COURT OF APPEALS OF THE STATE OF ALASKA
Jul 25, 2018
Court of Appeals No. A-12319 (Alaska Ct. App. Jul. 25, 2018)

Opinion

Court of Appeals No. A-12319 No. 6659

07-25-2018

EMMANUEL CANCEL, Appellant, v. STATE OF ALASKA, Appellee.

Appearances: Justin A. Tapp, Denali Law Group, Anchorage, under contract with the Office of Public Advocacy, for the Appellant. Melissa Wininger-Howard, Assistant District Attorney, Palmer, and Jahna Lindemuth, Attorney General, Juneau, for the Appellee.


NOTICE Memorandum decisions of this Court do not create legal precedent. See Alaska Appellate Rule 214(d) and Paragraph 7 of the Guidelines for Publication of Court of Appeals Decisions (Court of Appeals Order No. 3). Accordingly, this memorandum decision may not be cited as binding authority for any proposition of law. Trial Court No. 3PA-11-1628 CR

MEMORANDUM OPINION

Appeal from the Superior Court, Third Judicial District, Palmer, Eric Smith, Judge. Appearances: Justin A. Tapp, Denali Law Group, Anchorage, under contract with the Office of Public Advocacy, for the Appellant. Melissa Wininger-Howard, Assistant District Attorney, Palmer, and Jahna Lindemuth, Attorney General, Juneau, for the Appellee. Before: Mannheimer, Chief Judge, Coats, Senior Judge, and Suddock, Superior Court Judge. Judge MANNHEIMER.

Sitting by assignment made pursuant to Article IV, Section 11 of the Alaska Constitution and Administrative Rule 23(a).

Sitting by assignment made pursuant to Article IV, Section 16 of the Alaska Constitution and Administrative Rule 24(d).

Emmanuel Cancel appeals his convictions on three counts of first-degree sexual abuse of a minor, as well as the composite sentence that he received for these crimes.

Cancel's convictions were based on his pleas of guilty to the charges. On appeal, Cancel argues that he received inaccurate advice from his attorneys about the sentencing consequences of his pleas — in particular, the range of sentences that Cancel faced if the State proved aggravating factors. Cancel asserts that, because he did not fully understand the consequences of his guilty pleas, the superior court should have allowed him to withdraw his pleas.

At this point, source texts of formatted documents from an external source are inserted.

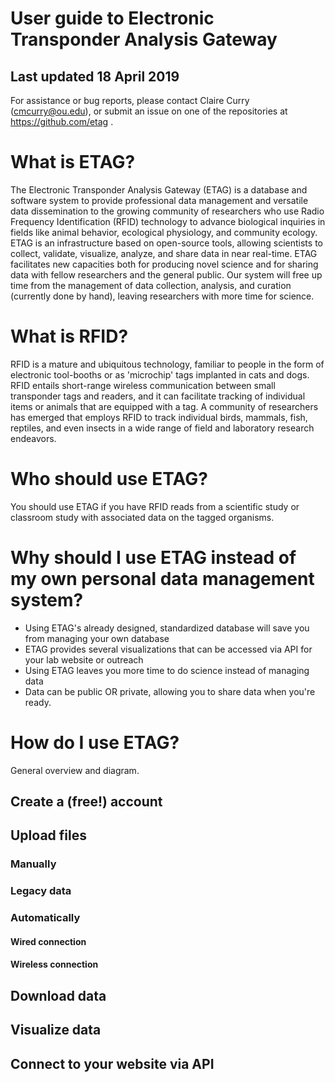 # User guide to Electronic Transponder Analysis Gateway

## Last updated 18 April 2019
For assistance or bug reports, please contact Claire Curry (cmcurry@ou.edu), or submit an issue on one of the repositories at https://github.com/etag .

# What is ETAG?
The Electronic Transponder Analysis Gateway (ETAG) is a database and software system to provide professional data management and versatile data dissemination to the growing community of researchers who use Radio Frequency Identification (RFID) technology to advance biological inquiries in fields like animal behavior, ecological physiology, and community ecology. ETAG is an infrastructure based on open-source tools, allowing scientists to collect, validate, visualize, analyze, and share data in near real-time. ETAG facilitates new capacities both for producing novel science and for sharing data with fellow researchers and the general public. Our system will free up time from the management of data collection, analysis, and curation (currently done by hand), leaving researchers with more time for science. 

# What is RFID?
RFID is a mature and ubiquitous technology, familiar to people in the form of electronic tool-booths or as 'microchip' tags implanted in cats and dogs. RFID entails short-range wireless communication between small transponder tags and readers, and it can facilitate tracking of individual items or animals that are equipped with a tag. A community of researchers has emerged that employs RFID to track individual birds, mammals, fish, reptiles, and even insects in a wide range of field and laboratory research endeavors.

# Who should use ETAG?
You should use ETAG if you have RFID reads from a scientific study or classroom study with associated data on the tagged organisms.

# Why should I use ETAG instead of my own personal data management system?
- Using ETAG's already designed, standardized database will save you from managing your own database
- ETAG provides several visualizations that can be accessed via API for your lab website or outreach
- Using ETAG leaves you more time to do science instead of managing data
- Data can be public OR private, allowing you to share data when you're ready.

# How do I use ETAG?

General overview and diagram.

## Create a (free!) account

## Upload files

### Manually 

### Legacy data

### Automatically

#### Wired connection

#### Wireless connection

## Download data

## Visualize data

## Connect to your website via API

But as we explain in this opinion, the superior court concluded that, as a factual matter, Cancel's claim had no merit. After Cancel asked the court to let him withdraw his pleas, the court heard from both Cancel and his two attorneys. Based on their statements, and based on the court's own review of the audio recording from Cancel's change-of-plea hearing, the court found that Cancel had been accurately advised — both by his attorneys and by the judge himself — that he could receive sentences above the prescribed presumptive ranges for his crimes if the State proved aggravating factors, and that these sentences could theoretically go as high as the maximum term of imprisonment provided by statute for his crimes.

The superior court's findings are not clearly erroneous, and we therefore uphold the superior court's denial of Cancel's motion to withdraw his pleas.

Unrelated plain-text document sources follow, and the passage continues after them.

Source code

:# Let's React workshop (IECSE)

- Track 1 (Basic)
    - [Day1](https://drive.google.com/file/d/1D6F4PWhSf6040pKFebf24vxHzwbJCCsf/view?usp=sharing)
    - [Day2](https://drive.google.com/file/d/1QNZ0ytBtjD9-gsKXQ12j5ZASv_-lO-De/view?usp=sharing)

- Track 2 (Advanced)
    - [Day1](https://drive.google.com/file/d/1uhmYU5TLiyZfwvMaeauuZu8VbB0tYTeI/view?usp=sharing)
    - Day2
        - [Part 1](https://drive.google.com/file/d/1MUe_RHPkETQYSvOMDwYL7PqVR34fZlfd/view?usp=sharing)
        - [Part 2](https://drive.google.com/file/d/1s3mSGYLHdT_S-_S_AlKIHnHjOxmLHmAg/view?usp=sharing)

At Cancel's ensuing sentencing, the superior court found that the State had proved various aggravating factors, including AS 12.55.155(c)(5) (that Cancel knew or reasonably should have known that his victims were particularly vulnerable because of their young age), and AS 12.55.155(c)(18)(B) (that Cancel had sexually abused the same victim or another victim on other occasions). Cancel argues that the superior court committed error when it found these two aggravators. For the reasons explained in this opinion, we reject these claims.

In addition, Cancel challenges his composite sentence for the three counts of first-degree sexual abuse of a minor: 60 years' imprisonment with 20 years suspended (i.e., 40 years to serve). Because Cancel's convictions were based on criminal conduct that spanned almost ten years and that involved three different victims, we conclude that this composite sentence is not clearly mistaken, and we therefore uphold the sentence.

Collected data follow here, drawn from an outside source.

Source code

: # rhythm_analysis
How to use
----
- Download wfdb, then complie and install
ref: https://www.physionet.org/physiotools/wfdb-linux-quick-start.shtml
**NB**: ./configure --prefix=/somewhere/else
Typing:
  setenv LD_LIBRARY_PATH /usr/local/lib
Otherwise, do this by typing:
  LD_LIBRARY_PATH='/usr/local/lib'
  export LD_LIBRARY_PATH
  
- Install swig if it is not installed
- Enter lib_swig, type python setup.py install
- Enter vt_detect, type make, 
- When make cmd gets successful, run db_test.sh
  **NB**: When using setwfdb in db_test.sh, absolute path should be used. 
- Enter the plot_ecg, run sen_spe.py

Underlying facts of the case, and the facts relating to Cancel's motion to withdraw his pleas

In June of 2013, Emmanuel Cancel was indicted on fifty felony charges: forty-two counts of first-degree sexual abuse of a minor, five counts of second-degree sexual abuse of a minor, one count of third-degree sexual abuse of a minor, and two counts of first-degree controlled substance misconduct (distributing controlled substances to a minor). These charges were based on allegations that Cancel sexually abused several children — his stepchildren, his biological daughter, and the daughter of a family friend — over a period of approximately ten years.

AS 11.41.434(a), AS 11.41.436(a), AS 11.41.438(a), and AS 11.71.010(a), respectively.

Cancel was brought to trial in January of 2015. Just after the prosecutor delivered her opening statement (and Cancel's lead defense attorney had reserved the defense opening statement), and with the State prepared to present its first witness, the court took a recess. During this recess, Cancel's lead attorney informed the prosecutor that Cancel was interested in resolving the case with a plea bargain. Later that afternoon, Cancel's attorney told the trial judge that Cancel had decided to accept a plea offer from the State.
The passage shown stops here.